Your order is then sent to the manufacturer to begin build in the factory. The build process can take anywhere between 4 weeks all the way up to a few months, and if your car is a popular model it would be more the latter.
The benefit of ordering a factory car means that it is entirely bespoke to you, so you can build your perfect car. The vehicle will always be the latest version of the car which will have all the up to date technology and updates to it, and you can ensure to cater it to your every need.
You can also order a brand new car while you still have a current agreement on another vehicle, so your new car can be built while you are waiting for your agreement to be over. This will also give you something to look forward to during the last few months of your current agreement!
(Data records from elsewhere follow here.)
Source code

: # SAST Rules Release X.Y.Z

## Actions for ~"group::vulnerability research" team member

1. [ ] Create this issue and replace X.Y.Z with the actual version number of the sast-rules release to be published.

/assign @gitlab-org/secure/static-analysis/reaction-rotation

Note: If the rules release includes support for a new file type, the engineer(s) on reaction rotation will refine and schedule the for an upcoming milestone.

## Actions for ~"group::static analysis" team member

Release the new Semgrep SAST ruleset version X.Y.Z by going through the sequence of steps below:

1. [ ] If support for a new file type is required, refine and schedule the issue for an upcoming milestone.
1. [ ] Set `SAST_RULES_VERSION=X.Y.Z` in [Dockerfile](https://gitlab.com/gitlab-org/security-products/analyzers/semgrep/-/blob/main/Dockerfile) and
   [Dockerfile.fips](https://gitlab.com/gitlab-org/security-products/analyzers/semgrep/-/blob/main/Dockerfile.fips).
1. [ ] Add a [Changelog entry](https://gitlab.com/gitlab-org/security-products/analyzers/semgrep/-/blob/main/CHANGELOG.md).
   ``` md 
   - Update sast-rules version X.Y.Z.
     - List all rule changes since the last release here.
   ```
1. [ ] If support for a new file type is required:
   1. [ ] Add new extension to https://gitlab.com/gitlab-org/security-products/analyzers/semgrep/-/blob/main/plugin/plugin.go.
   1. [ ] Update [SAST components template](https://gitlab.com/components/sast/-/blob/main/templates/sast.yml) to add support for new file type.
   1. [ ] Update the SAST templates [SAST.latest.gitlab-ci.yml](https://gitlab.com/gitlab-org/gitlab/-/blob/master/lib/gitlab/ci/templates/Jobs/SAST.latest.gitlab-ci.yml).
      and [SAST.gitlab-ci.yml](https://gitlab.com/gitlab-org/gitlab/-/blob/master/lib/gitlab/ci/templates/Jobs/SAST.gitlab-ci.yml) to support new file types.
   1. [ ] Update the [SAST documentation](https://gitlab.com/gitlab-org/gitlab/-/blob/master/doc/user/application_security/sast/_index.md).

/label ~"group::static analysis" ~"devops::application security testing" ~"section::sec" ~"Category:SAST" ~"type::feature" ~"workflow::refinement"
If you are after a new car in a hurry, your dealer may suggest that you opt for a car from stock to speed the process up. A “stock” vehicle does not necessarily mean that the car is physically at the dealership, it may even still be at a port waiting to be shipped over, but it is still a brand new car that has already been made, but has never been driven.
These cars are usually held at the dealership or in central stock, such as a holding compound or at the shipping docks. If the dealership does not have the car that you are after, they can check for you if a dealership nearby has the car which can then be transferred. Dealerships are also able to track latest shipments that are held at the docks or at central distribution depots.
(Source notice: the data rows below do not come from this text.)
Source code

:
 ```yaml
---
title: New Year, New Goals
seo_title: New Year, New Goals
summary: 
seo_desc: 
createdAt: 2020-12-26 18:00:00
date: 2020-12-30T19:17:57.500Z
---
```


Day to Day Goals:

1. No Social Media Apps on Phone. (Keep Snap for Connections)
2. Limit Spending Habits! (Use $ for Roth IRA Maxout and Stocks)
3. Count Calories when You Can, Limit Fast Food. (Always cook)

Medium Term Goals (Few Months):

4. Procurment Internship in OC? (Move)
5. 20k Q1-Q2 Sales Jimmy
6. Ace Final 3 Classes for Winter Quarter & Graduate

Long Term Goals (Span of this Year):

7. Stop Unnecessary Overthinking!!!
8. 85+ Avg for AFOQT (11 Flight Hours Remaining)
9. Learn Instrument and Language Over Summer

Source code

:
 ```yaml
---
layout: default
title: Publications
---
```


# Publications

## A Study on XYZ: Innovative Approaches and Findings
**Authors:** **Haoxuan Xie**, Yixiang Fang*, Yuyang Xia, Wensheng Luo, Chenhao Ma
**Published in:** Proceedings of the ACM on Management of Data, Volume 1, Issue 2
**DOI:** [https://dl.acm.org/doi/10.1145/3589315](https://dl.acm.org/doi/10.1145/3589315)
The downside to a stock vehicle is that you cannot choose the specifications and you will not be able to modify anything, so the spec may not be exactly what you are after, but it is highly likely that the car can be delivered and registered for you within a week as opposed to months for a brand new model.
Have you eve heard of a friend boasting about a great deal they got when purchasing a pre-registered car? Perhaps you’ve seen advertisements for discounted pre-reg models?
Pre-registered cars are initially bought and owned by the car dealership, so the dealers’ details will appear on the vehicles logbook (or V5) as the registered owner. This means that when a customer purchases the car, they will count as the second owner, essentially making this a “used car”, even if it only has a handful of miles on the clock.
Pre-reg cars are usually used for test drives and will become the dealerships demonstrator, to show off the model and give customers a chance to see in person what is available. This means that these vehicles will be packed with the higher range specification of the model to ensure the vehicle is more desirable to the customer.
The vehicles used for demonstrators at a dealership are likely to come with lots of equipment and even more of a discount than a regular pre-reg model. This is due to the fact that while most pre-reg cars should be on just delivery mileage, ex-demonstrators will have seen more use, thus making the mileage higher on the clock.
Pre-registered cars are ones that have already had a number plate allocated to them and have been road taxed ready for use. All pre-reg vehicles are road-legal and ready to drive away as soon as possible, yet have rarely done much more than their delivery mileage.
The choice is yours to be made, and now you have all the information you need to ensure your decision is well informed when purchasing your next car.